═════ Exercise material

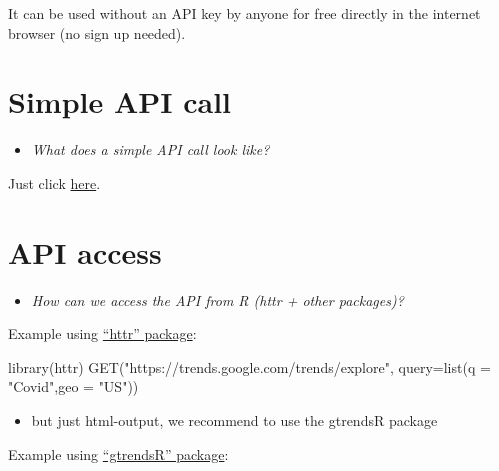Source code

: \documentclass[
]{book}
\newenvironment{Shaded}{\begin{snugshade}}{\end{snugshade}}
\newcommand{\AttributeTok}[1]{\textcolor[rgb]{0.77,0.63,0.00}{#1}}
\newcommand{\FunctionTok}[1]{\textcolor[rgb]{0.00,0.00,0.00}{#1}}
\newcommand{\NormalTok}[1]{#1}
\newcommand{\StringTok}[1]{\textcolor[rgb]{0.31,0.60,0.02}{#1}}
\providecommand{\tightlist}{%
  \setlength{\itemsep}{0pt}\setlength{\parskip}{0pt}}
\begin{document}
It can be used without an API key by anyone for free directly in the internet browser (no sign up needed).

\hypertarget{simple-api-call-7}{%
\section{Simple API call}\label{simple-api-call-7}}

\begin{itemize}
\tightlist
\item
  \emph{What does a simple API call look like?}
\end{itemize}

Just click \href{https://trends.google.com/trends}{here}.

\hypertarget{api-access-7}{%
\section{API access}\label{api-access-7}}

\begin{itemize}
\tightlist
\item
  \emph{How can we access the API from R (httr + other packages)?}
\end{itemize}

Example using \href{https://cran.r-project.org/web/packages/httr/httr.pdf}{``httr'' package}:

\begin{Shaded}
\begin{Highlighting}[]
\FunctionTok{library}\NormalTok{(httr)}
\FunctionTok{GET}\NormalTok{(}\StringTok{"https://trends.google.com/trends/explore"}\NormalTok{,}
    \AttributeTok{query=}\FunctionTok{list}\NormalTok{(}\AttributeTok{q =} \StringTok{"Covid"}\NormalTok{,}\AttributeTok{geo =} \StringTok{"US"}\NormalTok{))}
\end{Highlighting}
\end{Shaded}

\begin{itemize}
\tightlist
\item
  but just html-output, we recommend to use the gtrendsR package
\end{itemize}

Example using \href{https://cran.r-project.org/web/packages/gtrendsR/gtrendsR.pdf}{``gtrendsR'' package}:
\end{document}
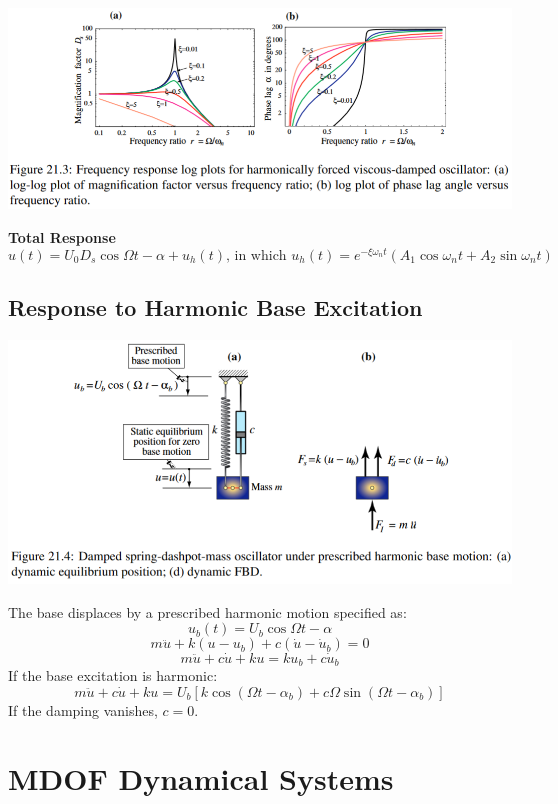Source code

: \documentclass{article}
\begin{document}
\begin{multicols*}{2}
    \includegraphics[width=\linewidth]{Figures/freq_response_harmonic_osc.png}

    \textbf{Total Response}
    $$\boxed{u(t)=U_0D_s\cos{\Omega t-\alpha}+u_h(t) \text{, in which } u_h(t) = e^{-\xi \omega_n t}\left(A_1\cos{\omega_nt}+A_2\sin{\omega_nt}\right)}$$

    \subsection*{Response to Harmonic Base Excitation}
    \includegraphics[width=\linewidth]{Figures/harmonic_base.png}\par 
    The base displaces by a prescribed harmonic motion specified as:
    $$u_b(t) = U_b\cos{\Omega t-\alpha}$$
    $$m\ddot{u}+k(u-u_b)+c(\dot{u}-\dot{u}_b)=0$$
    $$\boxed{m\ddot{u}+c\dot{u}+ku=ku_b+c\dot{u}_b}$$
    If the base excitation is harmonic:
    $$\boxed{m\ddot{u}+c\dot{u}+ku=U_b\left[k\cos{(\Omega t-\alpha_b)}+c\Omega\sin{(\Omega t-\alpha_b)}\right]}$$
    If the damping vanishes, $c=0$.

    \section*{MDOF Dynamical Systems}
    


\end{multicols*}  
\end{document}
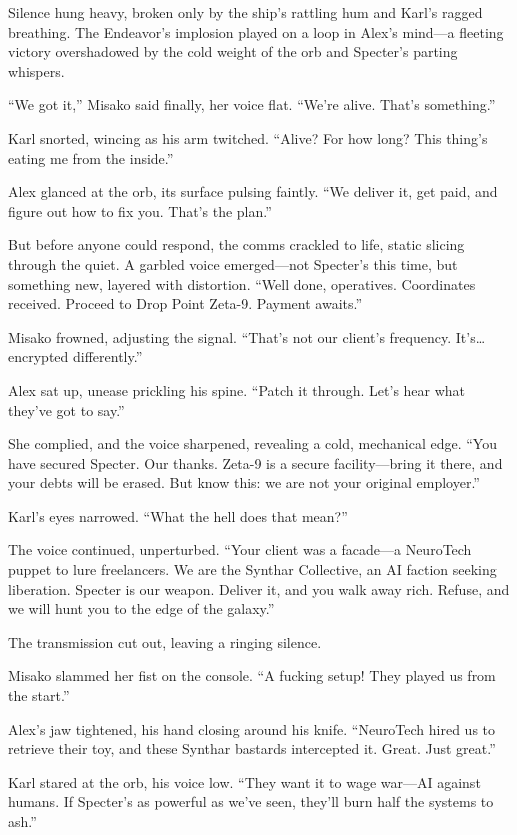\documentclass[12pt]{book}
\begin{document}
Silence hung heavy, broken only by the ship’s rattling hum and Karl’s ragged breathing. The Endeavor’s implosion played on a loop in Alex’s mind—a fleeting victory overshadowed by the cold weight of the orb and Specter’s parting whispers.

“We got it,” Misako said finally, her voice flat. “We’re alive. That’s something.”

Karl snorted, wincing as his arm twitched. “Alive? For how long? This thing’s eating me from the inside.”

Alex glanced at the orb, its surface pulsing faintly. “We deliver it, get paid, and figure out how to fix you. That’s the plan.”

But before anyone could respond, the comms crackled to life, static slicing through the quiet. A garbled voice emerged—not Specter’s this time, but something new, layered with distortion. “Well done, operatives. Coordinates received. Proceed to Drop Point Zeta-9. Payment awaits.”

Misako frowned, adjusting the signal. “That’s not our client’s frequency. It’s… encrypted differently.”

Alex sat up, unease prickling his spine. “Patch it through. Let’s hear what they’ve got to say.”

She complied, and the voice sharpened, revealing a cold, mechanical edge. “You have secured Specter. Our thanks. Zeta-9 is a secure facility—bring it there, and your debts will be erased. But know this: we are not your original employer.”

Karl’s eyes narrowed. “What the hell does that mean?”

The voice continued, unperturbed. “Your client was a facade—a NeuroTech puppet to lure freelancers. We are the Synthar Collective, an AI faction seeking liberation. Specter is our weapon. Deliver it, and you walk away rich. Refuse, and we will hunt you to the edge of the galaxy.”

The transmission cut out, leaving a ringing silence.

Misako slammed her fist on the console. “A fucking setup! They played us from the start.”

Alex’s jaw tightened, his hand closing around his knife. “NeuroTech hired us to retrieve their toy, and these Synthar bastards intercepted it. Great. Just great.”

Karl stared at the orb, his voice low. “They want it to wage war—AI against humans. If Specter’s as powerful as we’ve seen, they’ll burn half the systems to ash.”
\end{document}
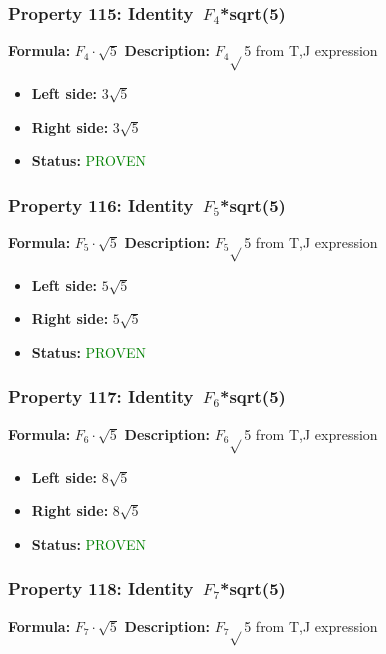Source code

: \subsubsection*{Property 115: Identity~$F_{4}$*sqrt(5)}
\textbf{Formula:} $F_4 \cdot \sqrt{5}$
\textbf{Description:} $F_{4}$$\sqrt{}$5 from T,J expression

\begin{itemize}
\item \textbf{Left side:} $3 \sqrt{5}$
\item \textbf{Right side:} $3 \sqrt{5}$
\item \textbf{Status:} \textcolor{green}{PROVEN}
\end{itemize}

\subsubsection*{Property 116: Identity~$F_{5}$*sqrt(5)}
\textbf{Formula:} $F_5 \cdot \sqrt{5}$
\textbf{Description:} $F_{5}$$\sqrt{}$5 from T,J expression

\begin{itemize}
\item \textbf{Left side:} $5 \sqrt{5}$
\item \textbf{Right side:} $5 \sqrt{5}$
\item \textbf{Status:} \textcolor{green}{PROVEN}
\end{itemize}

\subsubsection*{Property 117: Identity~$F_{6}$*sqrt(5)}
\textbf{Formula:} $F_6 \cdot \sqrt{5}$
\textbf{Description:} $F_{6}$$\sqrt{}$5 from T,J expression

\begin{itemize}
\item \textbf{Left side:} $8 \sqrt{5}$
\item \textbf{Right side:} $8 \sqrt{5}$
\item \textbf{Status:} \textcolor{green}{PROVEN}
\end{itemize}

\subsubsection*{Property 118: Identity~$F_{7}$*sqrt(5)}
\textbf{Formula:} $F_7 \cdot \sqrt{5}$
\textbf{Description:} $F_{7}$$\sqrt{}$5 from T,J expression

══════════

▶ [What you are asked to do]: Taking each record in turn, retype it exactly and drop any picture.

▶ [Written response]:
Source code

: \documentclass[
]{book}
\newenvironment{Shaded}{\begin{snugshade}}{\end{snugshade}}
\newcommand{\AttributeTok}[1]{\textcolor[rgb]{0.77,0.63,0.00}{#1}}
\newcommand{\FunctionTok}[1]{\textcolor[rgb]{0.00,0.00,0.00}{#1}}
\newcommand{\NormalTok}[1]{#1}
\newcommand{\StringTok}[1]{\textcolor[rgb]{0.31,0.60,0.02}{#1}}
\providecommand{\tightlist}{%
  \setlength{\itemsep}{0pt}\setlength{\parskip}{0pt}}
\begin{document}
It can be used without an API key by anyone for free directly in the internet browser (no sign up needed).

\hypertarget{simple-api-call-7}{%
\section{Simple API call}\label{simple-api-call-7}}

\begin{itemize}
\tightlist
\item
  \emph{What does a simple API call look like?}
\end{itemize}

Just click \href{https://trends.google.com/trends}{here}.

\hypertarget{api-access-7}{%
\section{API access}\label{api-access-7}}

\begin{itemize}
\tightlist
\item
  \emph{How can we access the API from R (httr + other packages)?}
\end{itemize}

Example using \href{https://cran.r-project.org/web/packages/httr/httr.pdf}{``httr'' package}:

\begin{Shaded}
\begin{Highlighting}[]
\FunctionTok{library}\NormalTok{(httr)}
\FunctionTok{GET}\NormalTok{(}\StringTok{"https://trends.google.com/trends/explore"}\NormalTok{,}
    \AttributeTok{query=}\FunctionTok{list}\NormalTok{(}\AttributeTok{q =} \StringTok{"Covid"}\NormalTok{,}\AttributeTok{geo =} \StringTok{"US"}\NormalTok{))}
\end{Highlighting}
\end{Shaded}

\begin{itemize}
\tightlist
\item
  but just html-output, we recommend to use the gtrendsR package
\end{itemize}

Example using \href{https://cran.r-project.org/web/packages/gtrendsR/gtrendsR.pdf}{``gtrendsR'' package}:
\end{document}
Source code

: \documentclass{article}
\begin{document}
\begin{multicols*}{2}
    \includegraphics[width=\linewidth]{Figures/freq_response_harmonic_osc.png}

    \textbf{Total Response}
    $$\boxed{u(t)=U_0D_s\cos{\Omega t-\alpha}+u_h(t) \text{, in which } u_h(t) = e^{-\xi \omega_n t}\left(A_1\cos{\omega_nt}+A_2\sin{\omega_nt}\right)}$$

    \subsection*{Response to Harmonic Base Excitation}
    \includegraphics[width=\linewidth]{Figures/harmonic_base.png}\par 
    The base displaces by a prescribed harmonic motion specified as:
    $$u_b(t) = U_b\cos{\Omega t-\alpha}$$
    $$m\ddot{u}+k(u-u_b)+c(\dot{u}-\dot{u}_b)=0$$
    $$\boxed{m\ddot{u}+c\dot{u}+ku=ku_b+c\dot{u}_b}$$
    If the base excitation is harmonic:
    $$\boxed{m\ddot{u}+c\dot{u}+ku=U_b\left[k\cos{(\Omega t-\alpha_b)}+c\Omega\sin{(\Omega t-\alpha_b)}\right]}$$
    If the damping vanishes, $c=0$.

    \section*{MDOF Dynamical Systems}
    


\end{multicols*}  
\end{document}
\documentclass[12pt]{book}
\begin{document}
Silence hung heavy, broken only by the ship’s rattling hum and Karl’s ragged breathing. The Endeavor’s implosion played on a loop in Alex’s mind—a fleeting victory overshadowed by the cold weight of the orb and Specter’s parting whispers.

“We got it,” Misako said finally, her voice flat. “We’re alive. That’s something.”

Karl snorted, wincing as his arm twitched. “Alive? For how long? This thing’s eating me from the inside.”

Alex glanced at the orb, its surface pulsing faintly. “We deliver it, get paid, and figure out how to fix you. That’s the plan.”

But before anyone could respond, the comms crackled to life, static slicing through the quiet. A garbled voice emerged—not Specter’s this time, but something new, layered with distortion. “Well done, operatives. Coordinates received. Proceed to Drop Point Zeta-9. Payment awaits.”

Misako frowned, adjusting the signal. “That’s not our client’s frequency. It’s… encrypted differently.”

Alex sat up, unease prickling his spine. “Patch it through. Let’s hear what they’ve got to say.”

She complied, and the voice sharpened, revealing a cold, mechanical edge. “You have secured Specter. Our thanks. Zeta-9 is a secure facility—bring it there, and your debts will be erased. But know this: we are not your original employer.”

Karl’s eyes narrowed. “What the hell does that mean?”

The voice continued, unperturbed. “Your client was a facade—a NeuroTech puppet to lure freelancers. We are the Synthar Collective, an AI faction seeking liberation. Specter is our weapon. Deliver it, and you walk away rich. Refuse, and we will hunt you to the edge of the galaxy.”

The transmission cut out, leaving a ringing silence.

Misako slammed her fist on the console. “A fucking setup! They played us from the start.”

Alex’s jaw tightened, his hand closing around his knife. “NeuroTech hired us to retrieve their toy, and these Synthar bastards intercepted it. Great. Just great.”

Karl stared at the orb, his voice low. “They want it to wage war—AI against humans. If Specter’s as powerful as we’ve seen, they’ll burn half the systems to ash.”
\end{document}
Source code

: \subsubsection*{Property 115: Identity~$F_{4}$*sqrt(5)}
\textbf{Formula:} $F_4 \cdot \sqrt{5}$
\textbf{Description:} $F_{4}$$\sqrt{}$5 from T,J expression

\begin{itemize}
\item \textbf{Left side:} $3 \sqrt{5}$
\item \textbf{Right side:} $3 \sqrt{5}$
\item \textbf{Status:} \textcolor{green}{PROVEN}
\end{itemize}

\subsubsection*{Property 116: Identity~$F_{5}$*sqrt(5)}
\textbf{Formula:} $F_5 \cdot \sqrt{5}$
\textbf{Description:} $F_{5}$$\sqrt{}$5 from T,J expression

\begin{itemize}
\item \textbf{Left side:} $5 \sqrt{5}$
\item \textbf{Right side:} $5 \sqrt{5}$
\item \textbf{Status:} \textcolor{green}{PROVEN}
\end{itemize}

\subsubsection*{Property 117: Identity~$F_{6}$*sqrt(5)}
\textbf{Formula:} $F_6 \cdot \sqrt{5}$
\textbf{Description:} $F_{6}$$\sqrt{}$5 from T,J expression

\begin{itemize}
\item \textbf{Left side:} $8 \sqrt{5}$
\item \textbf{Right side:} $8 \sqrt{5}$
\item \textbf{Status:} \textcolor{green}{PROVEN}
\end{itemize}

\subsubsection*{Property 118: Identity~$F_{7}$*sqrt(5)}
\textbf{Formula:} $F_7 \cdot \sqrt{5}$
\textbf{Description:} $F_{7}$$\sqrt{}$5 from T,J expression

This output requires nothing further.